[Fsfe-se] "Microsoft is not the real threat"

Jeremiah Foster jeremiah at mail.jeremiahfoster.com
Wed May 23 13:36:10 CEST 2007


Tue, May 22, 2007 at 10:40:31PM -0700:  Martin Olsson mangled some bits into this alignment:
> http://www.markshuttleworth.com/archives/118

Interesting link Martin. 

Surprisingly Shuttleworth is wrong, on the patent issue he does not get it. To claim that 
there are no patent trolls, just ordinary inventors going up against the big corporations,
is a gross misunderstanding of the facts.

Patent trolls are not individual investors leveraging the law to gain an opportunity for
their product, they are cynical manipulators of a broken system that was poorly designed 
for contemporary innovation.

For example, if we look at the blog writing of Sun's General Counsel we can quickly see the
type of malicious harm created by patent trolls. Nothing against M. Shuttleworth, but the
General Counsel of a publically listed American technology company that invented Java is
somewhat less circumspect than a space tourist from South Africa.

Mike Dillon describes[1] the patent trolls as purchasing a patent (for $5 US) from a third 
party, then using that patent as the basis for a lawsuit against Sun's Sun Grid Compute
Utility. The patent troll knows they won't win, they don't care. They just want to use 
the law to make it more economical for Sun to pay them something and very often big companies
do just that because legal costs are not trivial. 

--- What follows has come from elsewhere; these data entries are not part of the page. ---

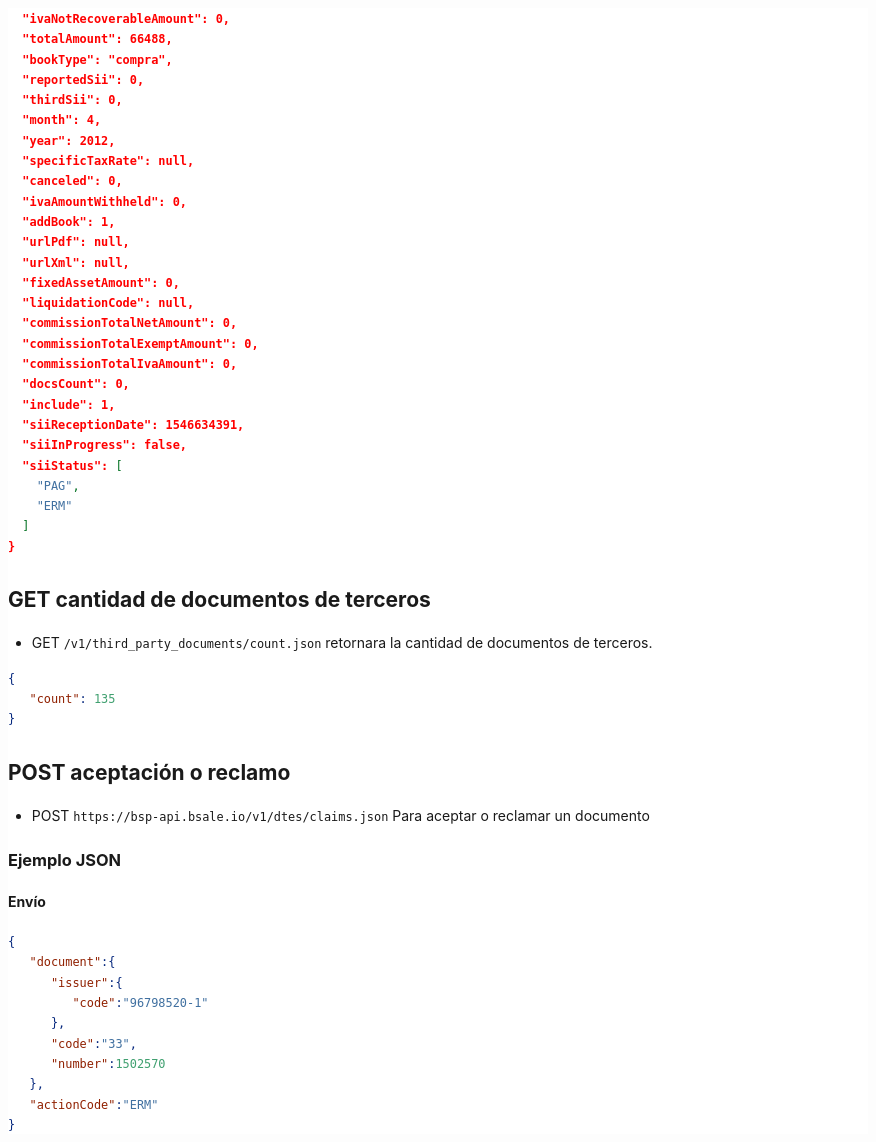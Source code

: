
 ```json title="Response /third_party_documents/38.json "
  "ivaNotRecoverableAmount": 0,
  "totalAmount": 66488,
  "bookType": "compra",
  "reportedSii": 0,
  "thirdSii": 0,
  "month": 4,
  "year": 2012,
  "specificTaxRate": null,
  "canceled": 0,
  "ivaAmountWithheld": 0,
  "addBook": 1,
  "urlPdf": null,
  "urlXml": null,
  "fixedAssetAmount": 0,
  "liquidationCode": null,
  "commissionTotalNetAmount": 0,
  "commissionTotalExemptAmount": 0,
  "commissionTotalIvaAmount": 0,
  "docsCount": 0,
  "include": 1,
  "siiReceptionDate": 1546634391,
  "siiInProgress": false,
  "siiStatus": [
    "PAG",
    "ERM"
  ]
}
```

## GET cantidad de documentos de terceros
- GET `/v1/third_party_documents/count.json` retornara la cantidad de documentos de terceros.

```json title="Response /third_party_documents/38.json "
{
   "count": 135
}
```


## POST aceptación o reclamo
- POST `https://bsp-api.bsale.io/v1/dtes/claims.json` Para aceptar o reclamar un documento

### Ejemplo JSON

#### Envío

```json title="POST  /dtes/claims.json"
{
   "document":{
      "issuer":{
         "code":"96798520-1"
      },
      "code":"33",
      "number":1502570
   },
   "actionCode":"ERM"
}
```
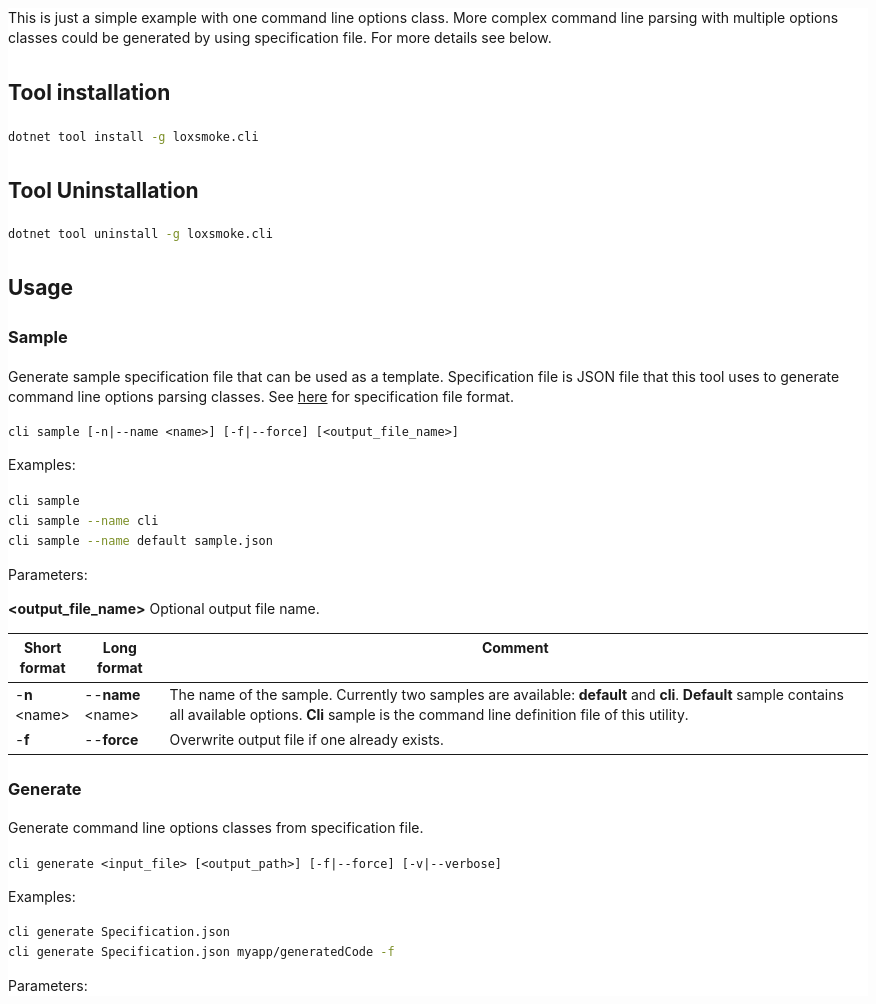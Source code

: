 This is just a simple example with one command line options class. More complex command line parsing with multiple options classes could be generated by using specification file. For more details see below.

## Tool installation

```bash
dotnet tool install -g loxsmoke.cli
```

## Tool Uninstallation

```bash
dotnet tool uninstall -g loxsmoke.cli
```

## Usage

### Sample

Generate sample specification file that can be used as a template. Specification file is JSON file that this tool uses to 
generate command line options parsing classes. See [here](#Command-line-specification-file-format) for specification file format.

```
cli sample [-n|--name <name>] [-f|--force] [<output_file_name>]
```

Examples:
```bash
cli sample
cli sample --name cli
cli sample --name default sample.json
```

Parameters:

**\<output_file_name\>** Optional output file name.

Short format | Long format | Comment
|---|---|---|
| -**n** \<name\> | --**name** \<name\> | The name of the sample. Currently two samples are available: **default** and **cli**. **Default** sample contains all available options. **Cli** sample is the command line definition file of this utility. |
| -**f** | --**force** | Overwrite output file if one already exists. |

### Generate

Generate command line options classes from specification file. 

```
cli generate <input_file> [<output_path>] [-f|--force] [-v|--verbose]
```
Examples:
```bash
cli generate Specification.json
cli generate Specification.json myapp/generatedCode -f
```
Parameters:
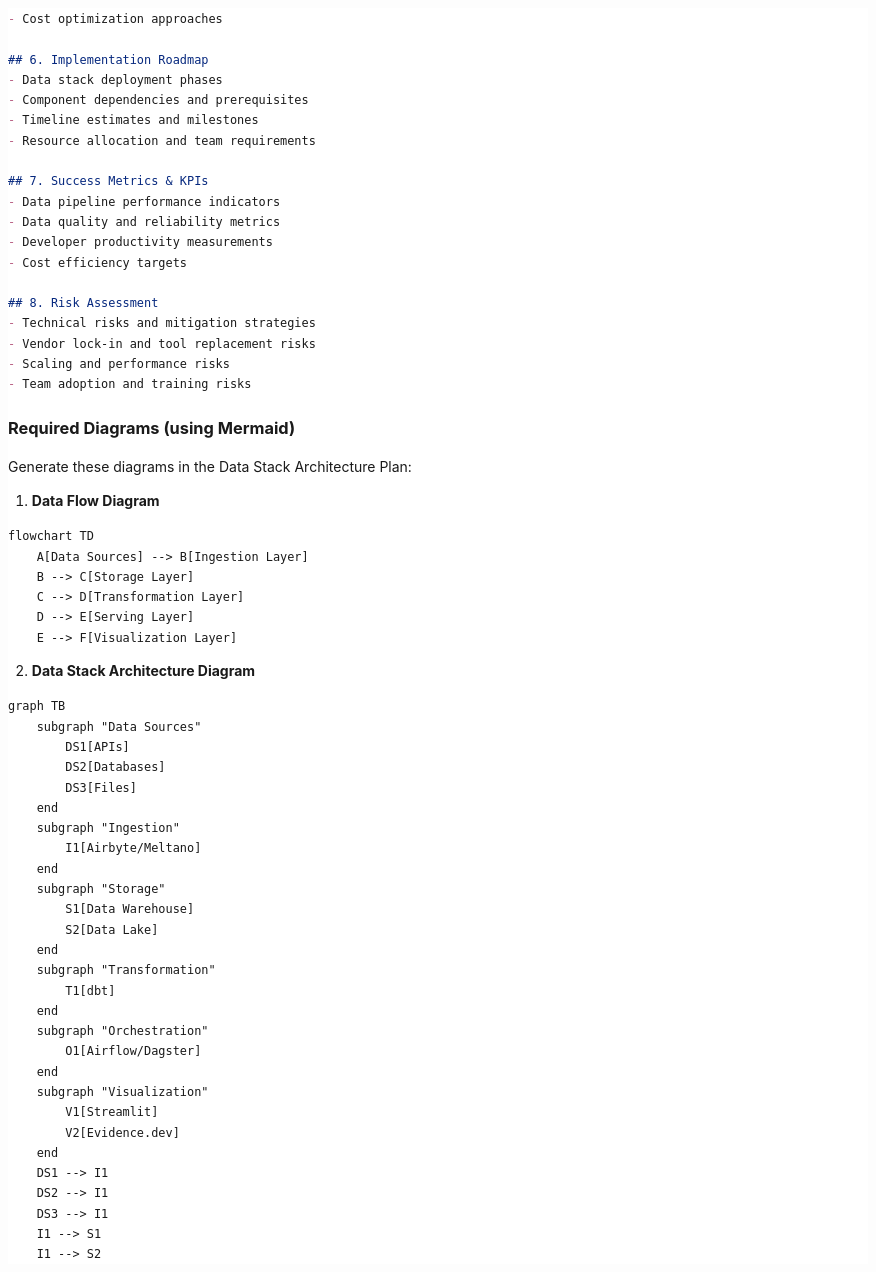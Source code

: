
```markdown
- Cost optimization approaches

## 6. Implementation Roadmap
- Data stack deployment phases
- Component dependencies and prerequisites
- Timeline estimates and milestones
- Resource allocation and team requirements

## 7. Success Metrics & KPIs
- Data pipeline performance indicators
- Data quality and reliability metrics
- Developer productivity measurements
- Cost efficiency targets

## 8. Risk Assessment
- Technical risks and mitigation strategies
- Vendor lock-in and tool replacement risks
- Scaling and performance risks
- Team adoption and training risks
```

### Required Diagrams (using Mermaid)
Generate these diagrams in the Data Stack Architecture Plan:

1. **Data Flow Diagram**
```mermaid
flowchart TD
    A[Data Sources] --> B[Ingestion Layer]
    B --> C[Storage Layer]
    C --> D[Transformation Layer]
    D --> E[Serving Layer]
    E --> F[Visualization Layer]
```

2. **Data Stack Architecture Diagram**
```mermaid
graph TB
    subgraph "Data Sources"
        DS1[APIs]
        DS2[Databases]
        DS3[Files]
    end
    subgraph "Ingestion"
        I1[Airbyte/Meltano]
    end
    subgraph "Storage"
        S1[Data Warehouse]
        S2[Data Lake]
    end
    subgraph "Transformation"
        T1[dbt]
    end
    subgraph "Orchestration"
        O1[Airflow/Dagster]
    end
    subgraph "Visualization"
        V1[Streamlit]
        V2[Evidence.dev]
    end
    DS1 --> I1
    DS2 --> I1
    DS3 --> I1
    I1 --> S1
    I1 --> S2
```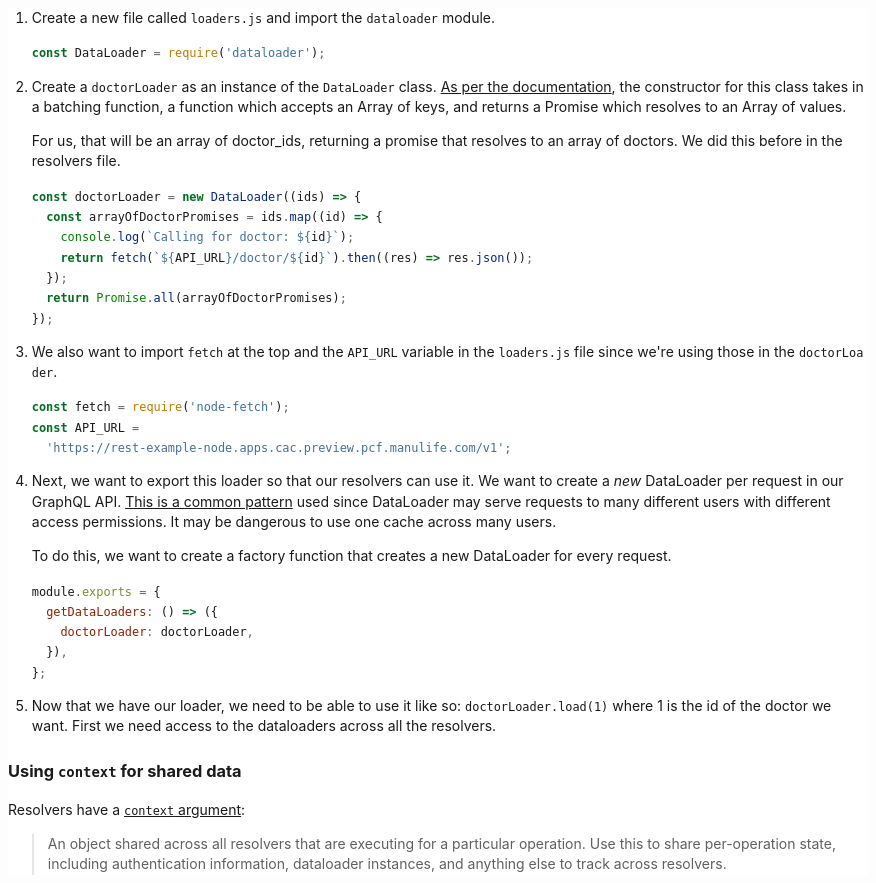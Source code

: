 1. Create a new file called `loaders.js` and import the `dataloader` module.

   ```js
   const DataLoader = require('dataloader');
   ```

1. Create a `doctorLoader` as an instance of the `DataLoader` class. [As per the documentation](https://github.com/graphql/dataloader#class-dataloader), the constructor for this class takes in a batching function, a function which accepts an Array of keys, and returns a Promise which resolves to an Array of values.

   For us, that will be an array of doctor_ids, returning a promise that resolves to an array of doctors. We did this before in the resolvers file.

   ```js
   const doctorLoader = new DataLoader((ids) => {
     const arrayOfDoctorPromises = ids.map((id) => {
       console.log(`Calling for doctor: ${id}`);
       return fetch(`${API_URL}/doctor/${id}`).then((res) => res.json());
     });
     return Promise.all(arrayOfDoctorPromises);
   });
   ```

1. We also want to import `fetch` at the top and the `API_URL` variable in the `loaders.js` file since we're using those in the `doctorLoader`.

   ```js
   const fetch = require('node-fetch');
   const API_URL =
     'https://rest-example-node.apps.cac.preview.pcf.manulife.com/v1';
   ```

1. Next, we want to export this loader so that our resolvers can use it. We want to create a _new_ DataLoader per request in our GraphQL API. [This is a common pattern](https://github.com/graphql/dataloader#creating-a-new-dataloader-per-request) used since DataLoader may serve requests to many different users with different access permissions. It may be dangerous to use one cache across many users.

   To do this, we want to create a factory function that creates a new DataLoader for every request.

   ```js
   module.exports = {
     getDataLoaders: () => ({
       doctorLoader: doctorLoader,
     }),
   };
   ```

1. Now that we have our loader, we need to be able to use it like so: `doctorLoader.load(1)` where 1 is the id of the doctor we want. First we need access to the dataloaders across all the resolvers.

### Using `context` for shared data

Resolvers have a [`context` argument](https://www.apollographql.com/docs/apollo-server/data/resolvers/#the-context-argument):

> An object shared across all resolvers that are executing for a particular operation. Use this to share per-operation state, including authentication information, dataloader instances, and anything else to track across resolvers.
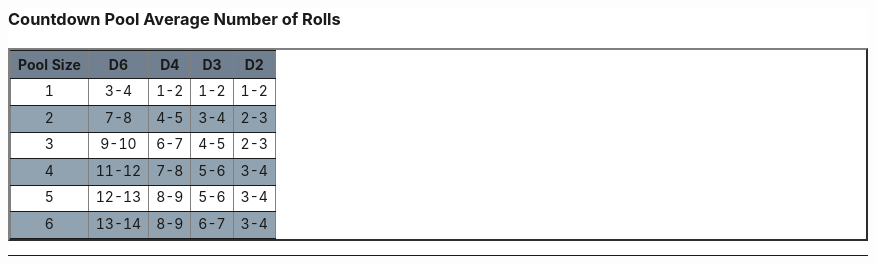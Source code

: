 ### Countdown Pool Average Number of Rolls


<div id="content">
    <table border=2>
        <thead>
            <tr style="background-color:#708090;">
                <th id="pool_size" style="text-align:center;">Pool Size</th>
                <th id="d6" style="text-align:center;">D6</th>
                <th id="d4" style="text-align:center;">D4</th>
                <th id="d3" style="text-align:center;">D3</th>
                <th id="d2" style="text-align:center;">D2</th>
            </tr>
        </thead>
        <tbody>
            <tr>
                <td style="text-align:center;">1</td>
                <td style="text-align:center;">3-4</td>
                <td style="text-align:center;">1-2</td>
                <td style="text-align:center;">1-2</td>
                <td style="text-align:center;">1-2</td>
            </tr>
            <tr style="background-color:#91a3b0;">
                <td style="text-align:center;">2</td>
                <td style="text-align:center;">7-8</td>
                <td style="text-align:center;">4-5</td>
                <td style="text-align:center;">3-4</td>
                <td style="text-align:center;">2-3</td>
            </tr>
            <tr>
                <td style="text-align:center;">3</td>
                <td style="text-align:center;">9-10</td>
                <td style="text-align:center;">6-7</td>
                <td style="text-align:center;">4-5</td>
                <td style="text-align:center;">2-3</td>
            </tr>
            <tr style="background-color:#91a3b0;">
                <td style="text-align:center;">4</td>
                <td style="text-align:center;">11-12</td>
                <td style="text-align:center;">7-8</td>
                <td style="text-align:center;">5-6</td>
                <td style="text-align:center;">3-4</td>
            </tr>
            <tr>
                <td style="text-align:center;">5</td>
                <td style="text-align:center;">12-13</td>
                <td style="text-align:center;">8-9</td>
                <td style="text-align:center;">5-6</td>
                <td style="text-align:center;">3-4</td>
            </tr>
            <tr style="background-color:#91a3b0;">
                <td style="text-align:center;">6</td>
                <td style="text-align:center;">13-14</td>
                <td style="text-align:center;">8-9</td>
                <td style="text-align:center;">6-7</td>
                <td style="text-align:center;">3-4</td>
            </tr>
        </tbody>
    </table>
</div>

---
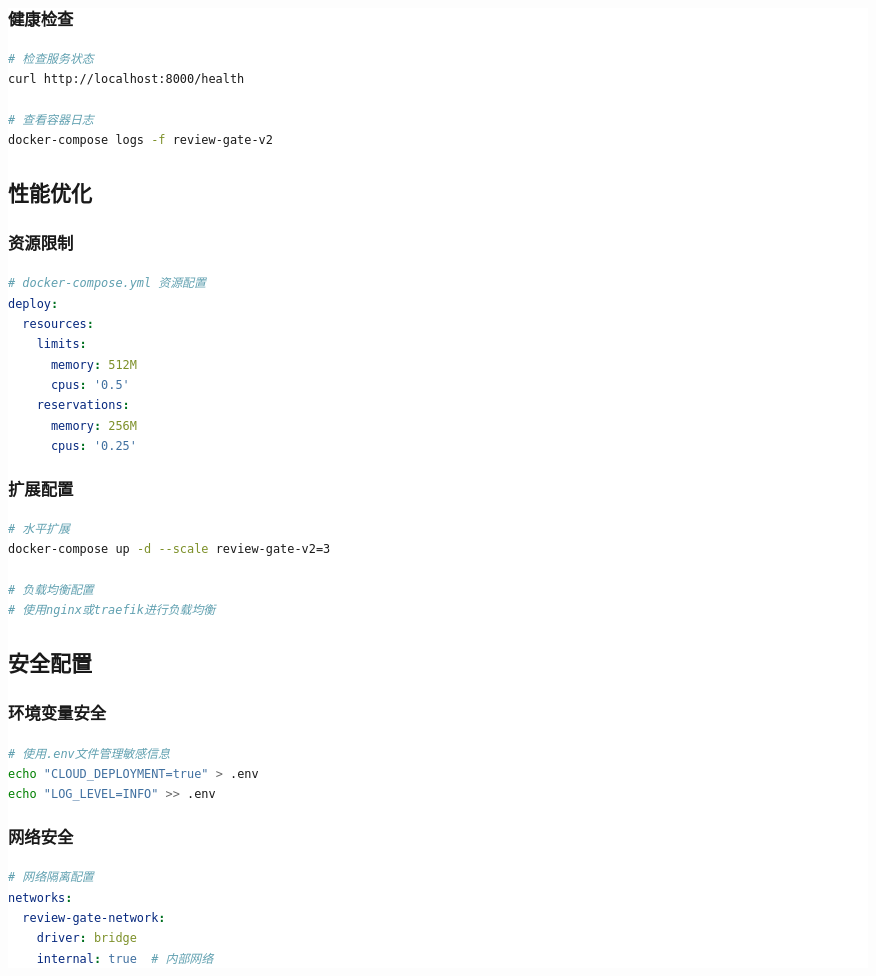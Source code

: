 ### 健康检查
```bash
# 检查服务状态
curl http://localhost:8000/health

# 查看容器日志
docker-compose logs -f review-gate-v2
```

## 性能优化

### 资源限制
```yaml
# docker-compose.yml 资源配置
deploy:
  resources:
    limits:
      memory: 512M
      cpus: '0.5'
    reservations:
      memory: 256M
      cpus: '0.25'
```

### 扩展配置
```bash
# 水平扩展
docker-compose up -d --scale review-gate-v2=3

# 负载均衡配置
# 使用nginx或traefik进行负载均衡
```

## 安全配置

### 环境变量安全
```bash
# 使用.env文件管理敏感信息
echo "CLOUD_DEPLOYMENT=true" > .env
echo "LOG_LEVEL=INFO" >> .env
```

### 网络安全
```yaml
# 网络隔离配置
networks:
  review-gate-network:
    driver: bridge
    internal: true  # 内部网络
```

Patent trolls file lawsuits, they don't write software. Patent trolls exploit the law, they
do not respect public property. These people "forum shop" by filing cases in specific 
districts with judges that favor strict patent legislation interpretation, therefor making
it more likely that they might prevail. The issue costs consumers a good deal of money since
software companies pass the costs of litigation on. It has gotten so bad that finally patent
reform has come to the attention of congress and the Supreme Court and action is being
taken. 

Shuttleworth seems to think Microsoft will not actually go to court; "Why? Because Microsoft 
is irrevocably committed to shipping new software every year, and software patents represent 
landmines in their roadmap which they are going to step on, like it or not, with increasing 
regularity." What? Vista took seven years! There is no way they can, or want to ship new
software as often as Mark states. Not only that, the landmines he speaks about have often
been set by Microsoft, and they have the maps, so they want other companies to go through
those fields to give them some time to catch up.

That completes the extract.